Ces portes d'accès seront l'aspect le plus visible des dépôts. Pour les déchets hautement radioactifs, une surface d'environ 8 hectares est requise pour une largeur de 150 mètres. Les bâtiments pourraient atteindre jusqu'à 25 mètres de haut, a indiqué vendredi la Société coopérative nationale pour le stockage des déchets radioactifs (Nagra).

Six régions concernées

Six régions sont sur les rangs pour accueillir les dépôts souterrains: le Jura-est, le Pied sud du Jura, la région nord des Lägern, Zurich nord-est, le Südranden et le Wellenberg. Les régions concernées pourront évaluer les propositions et en faire d'autres.

Le but est de ne retenir qu'une porte d'accès par région. Puis la Nagra devra sélectionner au moins deux sites de dépôt par catégorie de déchets. Le choix définitif s'effectuera dans une troisième étape. Le Conseil fédéral octroiera une autorisation générale qui devra être approuvée par le Parlement et sera soumise au référendum facultatif.

Vives critiques

Les cantons et communes concernés n'ont pas accueilli les propositions de la Nagra avec enthousiasme. Le gouvernement argovien les a qualifiées d'"étranges" et d'"incompréhensibles".

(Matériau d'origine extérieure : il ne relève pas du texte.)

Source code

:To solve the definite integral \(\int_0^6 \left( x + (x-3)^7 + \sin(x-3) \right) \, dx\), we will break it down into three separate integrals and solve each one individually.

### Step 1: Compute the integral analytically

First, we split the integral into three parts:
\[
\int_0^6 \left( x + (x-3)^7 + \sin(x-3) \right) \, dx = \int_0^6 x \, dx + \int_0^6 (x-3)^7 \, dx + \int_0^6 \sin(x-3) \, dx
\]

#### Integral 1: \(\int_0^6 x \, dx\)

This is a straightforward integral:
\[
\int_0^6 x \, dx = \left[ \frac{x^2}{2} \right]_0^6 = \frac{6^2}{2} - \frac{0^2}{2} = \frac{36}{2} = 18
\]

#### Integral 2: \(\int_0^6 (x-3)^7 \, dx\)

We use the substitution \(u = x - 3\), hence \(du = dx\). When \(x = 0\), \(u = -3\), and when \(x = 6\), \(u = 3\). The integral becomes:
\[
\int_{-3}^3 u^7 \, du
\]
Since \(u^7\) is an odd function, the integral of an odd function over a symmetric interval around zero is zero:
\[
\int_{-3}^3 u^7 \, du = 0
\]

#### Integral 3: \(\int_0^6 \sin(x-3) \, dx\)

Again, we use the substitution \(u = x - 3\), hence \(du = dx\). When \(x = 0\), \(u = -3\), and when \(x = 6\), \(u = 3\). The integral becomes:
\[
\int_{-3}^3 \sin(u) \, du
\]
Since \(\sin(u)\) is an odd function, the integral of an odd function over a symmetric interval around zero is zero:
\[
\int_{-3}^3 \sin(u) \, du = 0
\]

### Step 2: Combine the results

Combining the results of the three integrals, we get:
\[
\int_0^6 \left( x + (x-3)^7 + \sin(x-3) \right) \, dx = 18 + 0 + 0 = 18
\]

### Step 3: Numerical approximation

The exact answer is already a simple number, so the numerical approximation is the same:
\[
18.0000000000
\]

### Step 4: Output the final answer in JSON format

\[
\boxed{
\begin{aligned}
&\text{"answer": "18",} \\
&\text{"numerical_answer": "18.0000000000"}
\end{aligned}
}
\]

Parce qu'ils refusent également un dépôt final, les gouvernements cantonaux de Schaffhouse et Nidwald ont réagi par la négative aux propositions. L'UDC Markus Kägi, qui dirige le comité des cantons pour la recherche de dépôts, a critiqué le procédé. Les critères selon lesquels la Nagra veut évaluer les futurs sites ne sont pas assez clairs pour les cantons et les communes.

Plusieurs organisations anti-atome comme la Fondation suisse de l'énergie (SES) critiquent le fait que la Nagra évoque des bâtiments bien visibles avant de choisir des sites d'entrepôt.